Every line containing the word "instead" is to be copied from the data below.

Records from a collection

════════

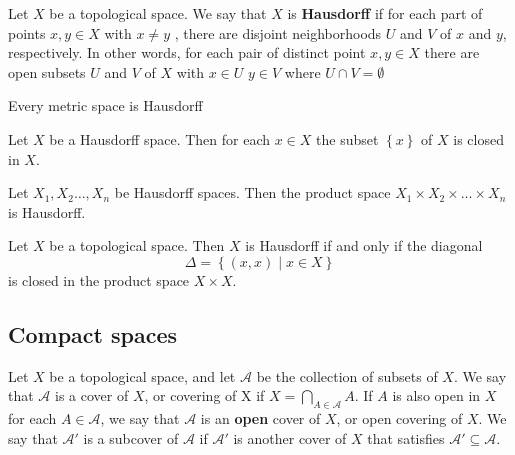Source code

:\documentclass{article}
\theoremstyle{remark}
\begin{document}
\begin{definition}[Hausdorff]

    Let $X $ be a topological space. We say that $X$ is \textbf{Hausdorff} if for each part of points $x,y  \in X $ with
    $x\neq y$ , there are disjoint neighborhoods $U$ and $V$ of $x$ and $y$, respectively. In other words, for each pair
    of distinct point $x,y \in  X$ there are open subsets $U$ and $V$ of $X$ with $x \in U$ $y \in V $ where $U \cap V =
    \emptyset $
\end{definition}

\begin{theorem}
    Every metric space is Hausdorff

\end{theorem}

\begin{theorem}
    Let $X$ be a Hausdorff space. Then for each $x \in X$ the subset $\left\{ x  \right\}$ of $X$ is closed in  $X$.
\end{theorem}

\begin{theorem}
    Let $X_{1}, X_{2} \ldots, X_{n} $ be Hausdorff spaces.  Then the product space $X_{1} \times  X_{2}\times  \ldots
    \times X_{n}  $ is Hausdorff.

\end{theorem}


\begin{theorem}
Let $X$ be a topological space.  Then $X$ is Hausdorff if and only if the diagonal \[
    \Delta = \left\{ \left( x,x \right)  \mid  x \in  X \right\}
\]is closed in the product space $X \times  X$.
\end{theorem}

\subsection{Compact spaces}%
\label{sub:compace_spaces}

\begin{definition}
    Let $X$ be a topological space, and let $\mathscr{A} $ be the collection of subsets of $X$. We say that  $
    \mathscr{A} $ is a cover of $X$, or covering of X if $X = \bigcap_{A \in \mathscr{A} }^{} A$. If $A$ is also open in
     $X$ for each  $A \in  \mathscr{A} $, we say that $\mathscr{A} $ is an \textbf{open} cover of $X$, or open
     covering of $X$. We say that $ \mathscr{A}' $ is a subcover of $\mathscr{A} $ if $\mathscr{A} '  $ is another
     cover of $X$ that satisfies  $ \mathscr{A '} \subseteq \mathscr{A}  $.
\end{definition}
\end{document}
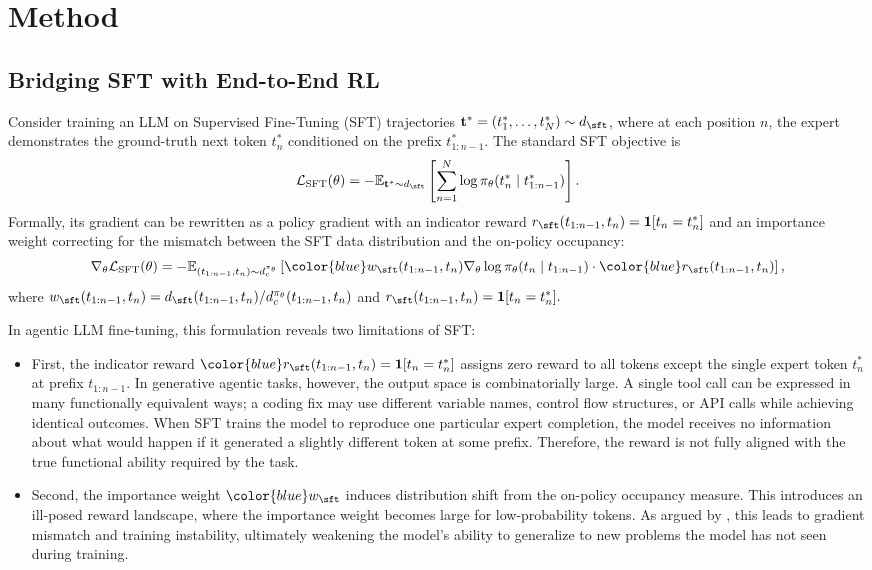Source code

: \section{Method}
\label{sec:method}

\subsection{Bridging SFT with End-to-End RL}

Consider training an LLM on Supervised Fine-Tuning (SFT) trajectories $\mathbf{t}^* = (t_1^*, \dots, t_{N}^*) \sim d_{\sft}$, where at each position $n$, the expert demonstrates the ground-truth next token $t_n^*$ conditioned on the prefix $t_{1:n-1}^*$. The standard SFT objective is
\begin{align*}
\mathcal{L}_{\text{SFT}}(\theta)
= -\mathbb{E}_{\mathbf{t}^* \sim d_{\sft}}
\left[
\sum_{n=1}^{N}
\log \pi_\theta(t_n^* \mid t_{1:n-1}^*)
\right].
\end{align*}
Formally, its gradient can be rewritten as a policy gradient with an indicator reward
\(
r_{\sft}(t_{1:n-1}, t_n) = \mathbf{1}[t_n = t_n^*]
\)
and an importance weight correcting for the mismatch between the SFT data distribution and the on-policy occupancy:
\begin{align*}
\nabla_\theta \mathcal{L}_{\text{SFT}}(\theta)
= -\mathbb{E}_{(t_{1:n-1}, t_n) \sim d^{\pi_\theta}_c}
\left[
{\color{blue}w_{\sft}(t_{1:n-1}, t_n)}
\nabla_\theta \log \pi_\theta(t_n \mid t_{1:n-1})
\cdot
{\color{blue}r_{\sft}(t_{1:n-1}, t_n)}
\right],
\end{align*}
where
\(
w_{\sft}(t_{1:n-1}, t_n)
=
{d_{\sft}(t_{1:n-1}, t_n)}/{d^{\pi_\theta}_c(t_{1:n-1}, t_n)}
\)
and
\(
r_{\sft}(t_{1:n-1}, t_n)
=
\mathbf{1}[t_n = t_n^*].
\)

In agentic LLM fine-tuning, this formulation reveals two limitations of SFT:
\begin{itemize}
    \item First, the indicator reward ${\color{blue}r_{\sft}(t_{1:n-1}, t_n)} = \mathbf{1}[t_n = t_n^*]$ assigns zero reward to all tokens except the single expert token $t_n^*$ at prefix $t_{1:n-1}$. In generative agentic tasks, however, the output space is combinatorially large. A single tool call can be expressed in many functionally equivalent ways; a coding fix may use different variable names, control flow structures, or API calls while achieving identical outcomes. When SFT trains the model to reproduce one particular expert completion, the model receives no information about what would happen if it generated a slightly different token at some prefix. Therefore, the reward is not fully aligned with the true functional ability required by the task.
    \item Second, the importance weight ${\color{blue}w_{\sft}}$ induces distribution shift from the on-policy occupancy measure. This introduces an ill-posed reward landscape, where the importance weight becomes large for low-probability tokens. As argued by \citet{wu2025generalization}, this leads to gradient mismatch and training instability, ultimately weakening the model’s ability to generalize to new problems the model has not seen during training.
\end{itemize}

════════

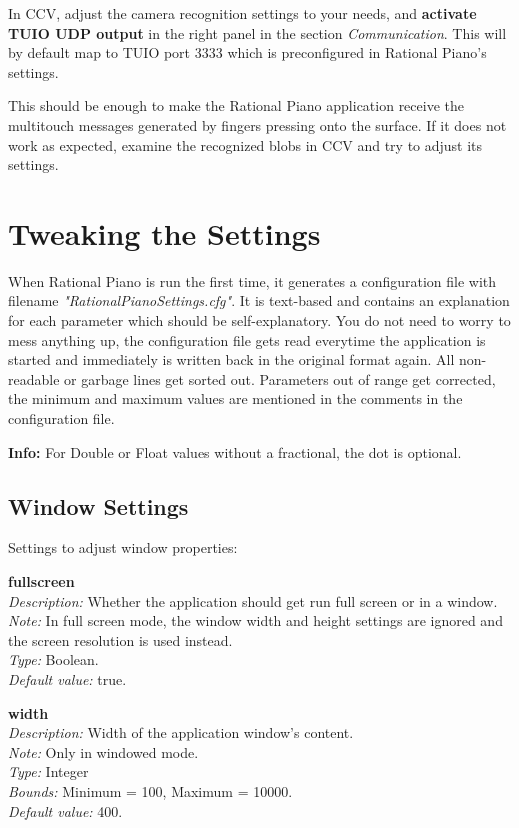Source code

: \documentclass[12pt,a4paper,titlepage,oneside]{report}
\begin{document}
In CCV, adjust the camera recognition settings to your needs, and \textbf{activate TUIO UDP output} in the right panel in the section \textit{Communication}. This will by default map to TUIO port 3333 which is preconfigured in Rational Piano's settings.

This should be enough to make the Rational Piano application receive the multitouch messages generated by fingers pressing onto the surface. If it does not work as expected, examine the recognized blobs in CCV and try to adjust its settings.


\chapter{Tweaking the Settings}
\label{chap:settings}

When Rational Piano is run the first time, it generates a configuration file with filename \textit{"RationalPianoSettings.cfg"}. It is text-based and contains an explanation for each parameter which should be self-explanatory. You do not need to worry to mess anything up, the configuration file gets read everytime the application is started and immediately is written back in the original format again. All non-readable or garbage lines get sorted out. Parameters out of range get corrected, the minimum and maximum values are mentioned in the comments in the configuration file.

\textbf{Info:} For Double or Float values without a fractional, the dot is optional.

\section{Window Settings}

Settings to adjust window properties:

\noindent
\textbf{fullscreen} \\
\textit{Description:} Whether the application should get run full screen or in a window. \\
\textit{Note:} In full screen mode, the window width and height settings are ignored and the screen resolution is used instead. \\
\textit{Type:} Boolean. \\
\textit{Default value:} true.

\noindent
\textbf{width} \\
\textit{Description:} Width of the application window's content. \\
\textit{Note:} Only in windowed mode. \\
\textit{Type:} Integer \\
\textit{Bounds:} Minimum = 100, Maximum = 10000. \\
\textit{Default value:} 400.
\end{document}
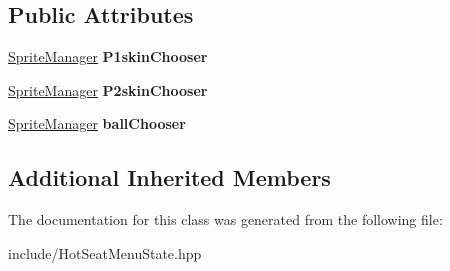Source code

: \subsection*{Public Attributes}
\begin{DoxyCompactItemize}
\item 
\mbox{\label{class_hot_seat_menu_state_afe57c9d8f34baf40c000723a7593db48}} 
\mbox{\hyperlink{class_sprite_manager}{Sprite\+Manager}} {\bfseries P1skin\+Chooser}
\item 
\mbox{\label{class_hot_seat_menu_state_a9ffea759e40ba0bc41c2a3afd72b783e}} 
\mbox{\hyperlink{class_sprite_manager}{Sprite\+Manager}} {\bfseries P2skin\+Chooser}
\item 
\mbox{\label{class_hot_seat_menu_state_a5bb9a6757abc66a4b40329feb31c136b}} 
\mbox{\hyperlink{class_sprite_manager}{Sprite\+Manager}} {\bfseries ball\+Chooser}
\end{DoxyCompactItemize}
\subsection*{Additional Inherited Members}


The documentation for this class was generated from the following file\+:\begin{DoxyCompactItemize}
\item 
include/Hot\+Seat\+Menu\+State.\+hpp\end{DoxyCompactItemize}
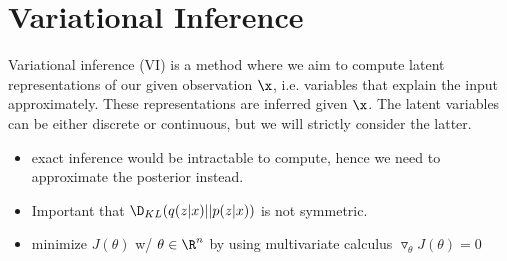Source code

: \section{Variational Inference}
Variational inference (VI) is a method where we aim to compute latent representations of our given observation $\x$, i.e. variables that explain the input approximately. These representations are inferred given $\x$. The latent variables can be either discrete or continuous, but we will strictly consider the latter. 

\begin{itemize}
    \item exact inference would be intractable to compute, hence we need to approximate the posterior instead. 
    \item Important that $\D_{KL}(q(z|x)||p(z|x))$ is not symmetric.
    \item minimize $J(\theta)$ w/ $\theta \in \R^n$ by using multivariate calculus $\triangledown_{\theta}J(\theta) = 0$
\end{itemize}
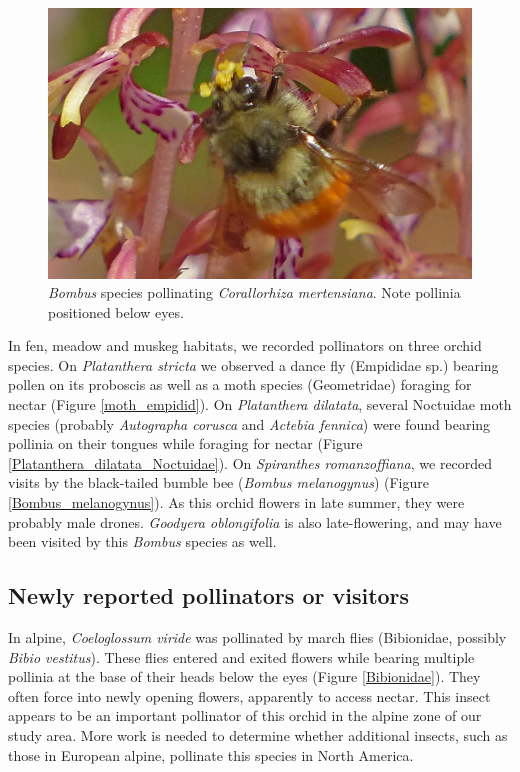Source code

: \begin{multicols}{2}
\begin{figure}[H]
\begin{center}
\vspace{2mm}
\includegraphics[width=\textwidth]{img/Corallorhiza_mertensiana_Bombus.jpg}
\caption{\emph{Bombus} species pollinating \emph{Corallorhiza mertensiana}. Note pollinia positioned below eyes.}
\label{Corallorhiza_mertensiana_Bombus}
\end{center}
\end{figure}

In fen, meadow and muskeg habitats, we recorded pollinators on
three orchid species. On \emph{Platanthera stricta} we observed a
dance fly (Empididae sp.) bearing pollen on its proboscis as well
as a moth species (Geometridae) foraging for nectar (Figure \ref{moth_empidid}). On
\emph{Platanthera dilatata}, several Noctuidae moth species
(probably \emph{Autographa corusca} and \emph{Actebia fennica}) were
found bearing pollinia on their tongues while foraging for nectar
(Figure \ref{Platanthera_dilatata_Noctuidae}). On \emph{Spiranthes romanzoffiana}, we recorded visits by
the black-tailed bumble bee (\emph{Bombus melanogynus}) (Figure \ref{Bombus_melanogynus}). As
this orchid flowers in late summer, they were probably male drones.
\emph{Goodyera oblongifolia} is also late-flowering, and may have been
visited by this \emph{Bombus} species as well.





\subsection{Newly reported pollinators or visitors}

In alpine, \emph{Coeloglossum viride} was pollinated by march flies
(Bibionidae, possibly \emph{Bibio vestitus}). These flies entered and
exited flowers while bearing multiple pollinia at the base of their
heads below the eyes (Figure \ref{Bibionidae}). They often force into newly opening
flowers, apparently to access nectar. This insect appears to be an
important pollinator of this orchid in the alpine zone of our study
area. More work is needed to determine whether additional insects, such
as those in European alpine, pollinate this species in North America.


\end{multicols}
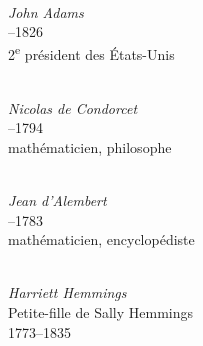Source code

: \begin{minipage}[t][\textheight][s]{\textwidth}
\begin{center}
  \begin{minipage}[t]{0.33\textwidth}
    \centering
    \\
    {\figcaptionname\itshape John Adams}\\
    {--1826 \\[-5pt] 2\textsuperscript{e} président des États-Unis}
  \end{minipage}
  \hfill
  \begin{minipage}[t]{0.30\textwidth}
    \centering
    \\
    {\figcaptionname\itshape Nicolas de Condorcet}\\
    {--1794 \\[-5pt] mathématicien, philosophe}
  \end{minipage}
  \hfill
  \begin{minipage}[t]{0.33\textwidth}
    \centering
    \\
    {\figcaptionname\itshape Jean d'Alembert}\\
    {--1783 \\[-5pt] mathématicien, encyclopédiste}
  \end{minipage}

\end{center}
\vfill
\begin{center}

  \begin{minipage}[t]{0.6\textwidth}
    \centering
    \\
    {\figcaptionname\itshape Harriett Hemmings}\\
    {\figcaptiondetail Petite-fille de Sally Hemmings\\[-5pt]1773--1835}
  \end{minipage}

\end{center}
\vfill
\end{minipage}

════════

Result of the exercise |
\textit{Note:} In full screen mode, the window width and height settings are ignored and the screen resolution is used instead. \\
    \item exact inference would be intractable to compute, hence we need to approximate the posterior instead. 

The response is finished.